Every line from the one with "[the Software Freedom" up to and including the one with "## Features" is to be output exactly as it appears below; pictures are not.

## Records supplied
- - -

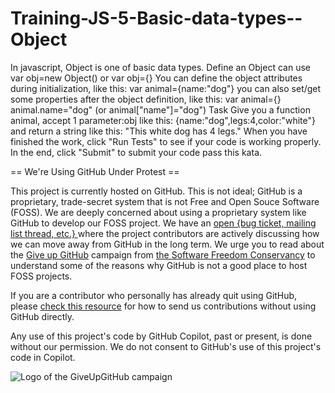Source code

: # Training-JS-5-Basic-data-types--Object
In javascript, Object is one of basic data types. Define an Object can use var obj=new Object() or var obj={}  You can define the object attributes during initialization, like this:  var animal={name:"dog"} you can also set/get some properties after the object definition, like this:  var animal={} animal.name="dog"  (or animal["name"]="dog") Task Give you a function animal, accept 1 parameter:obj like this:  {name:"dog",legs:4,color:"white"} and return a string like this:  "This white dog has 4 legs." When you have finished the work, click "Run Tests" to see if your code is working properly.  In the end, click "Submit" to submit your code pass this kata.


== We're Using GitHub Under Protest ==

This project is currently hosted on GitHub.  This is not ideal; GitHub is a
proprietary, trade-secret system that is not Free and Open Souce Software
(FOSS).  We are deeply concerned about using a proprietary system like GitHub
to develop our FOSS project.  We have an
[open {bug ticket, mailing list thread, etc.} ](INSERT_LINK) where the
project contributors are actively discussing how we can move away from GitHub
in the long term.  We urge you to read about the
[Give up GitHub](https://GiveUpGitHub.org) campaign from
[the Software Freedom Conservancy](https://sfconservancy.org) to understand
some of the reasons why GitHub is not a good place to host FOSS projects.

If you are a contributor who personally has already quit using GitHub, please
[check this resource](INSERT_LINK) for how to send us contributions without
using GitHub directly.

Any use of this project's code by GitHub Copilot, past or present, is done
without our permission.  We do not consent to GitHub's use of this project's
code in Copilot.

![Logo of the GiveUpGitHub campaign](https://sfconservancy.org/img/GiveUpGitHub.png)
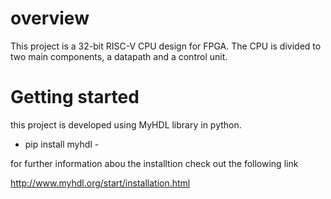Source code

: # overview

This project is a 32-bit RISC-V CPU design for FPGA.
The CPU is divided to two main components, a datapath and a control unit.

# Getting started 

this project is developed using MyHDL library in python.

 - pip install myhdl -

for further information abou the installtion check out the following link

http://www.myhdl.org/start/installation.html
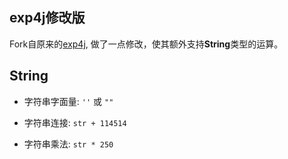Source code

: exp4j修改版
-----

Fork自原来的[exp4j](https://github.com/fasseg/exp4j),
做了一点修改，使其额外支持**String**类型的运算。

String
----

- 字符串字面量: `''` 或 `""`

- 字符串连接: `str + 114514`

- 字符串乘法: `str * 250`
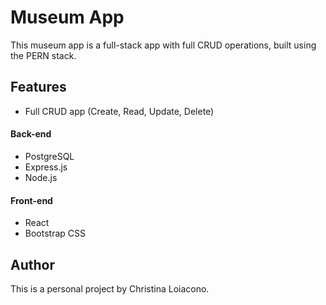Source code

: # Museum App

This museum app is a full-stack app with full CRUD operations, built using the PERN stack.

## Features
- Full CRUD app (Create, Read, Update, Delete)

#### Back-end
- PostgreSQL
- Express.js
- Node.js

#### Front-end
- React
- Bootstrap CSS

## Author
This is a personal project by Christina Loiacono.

- - -

## Solution to this exercise
[the Software Freedom Conservancy](https://sfconservancy.org) to understand
some of the reasons why GitHub is not a good place to host FOSS projects.

If you are a contributor who personally has already quit using GitHub, please
[check this resource](INSERT_LINK) for how to send us contributions without
using GitHub directly.

Any use of this project's code by GitHub Copilot, past or present, is done
without our permission.  We do not consent to GitHub's use of this project's
code in Copilot.

![Logo of the GiveUpGitHub campaign](https://sfconservancy.org/img/GiveUpGitHub.png)
Source code

: # overview

This project is a 32-bit RISC-V CPU design for FPGA.
The CPU is divided to two main components, a datapath and a control unit.

# Getting started 

this project is developed using MyHDL library in python.

 - pip install myhdl -

for further information abou the installtion check out the following link

http://www.myhdl.org/start/installation.html
Source code

: exp4j修改版
-----

Fork自原来的[exp4j](https://github.com/fasseg/exp4j),
做了一点修改，使其额外支持**String**类型的运算。

String
----

- 字符串字面量: `''` 或 `""`

- 字符串连接: `str + 114514`

- 字符串乘法: `str * 250`
Source code

: # Museum App

This museum app is a full-stack app with full CRUD operations, built using the PERN stack.

## Features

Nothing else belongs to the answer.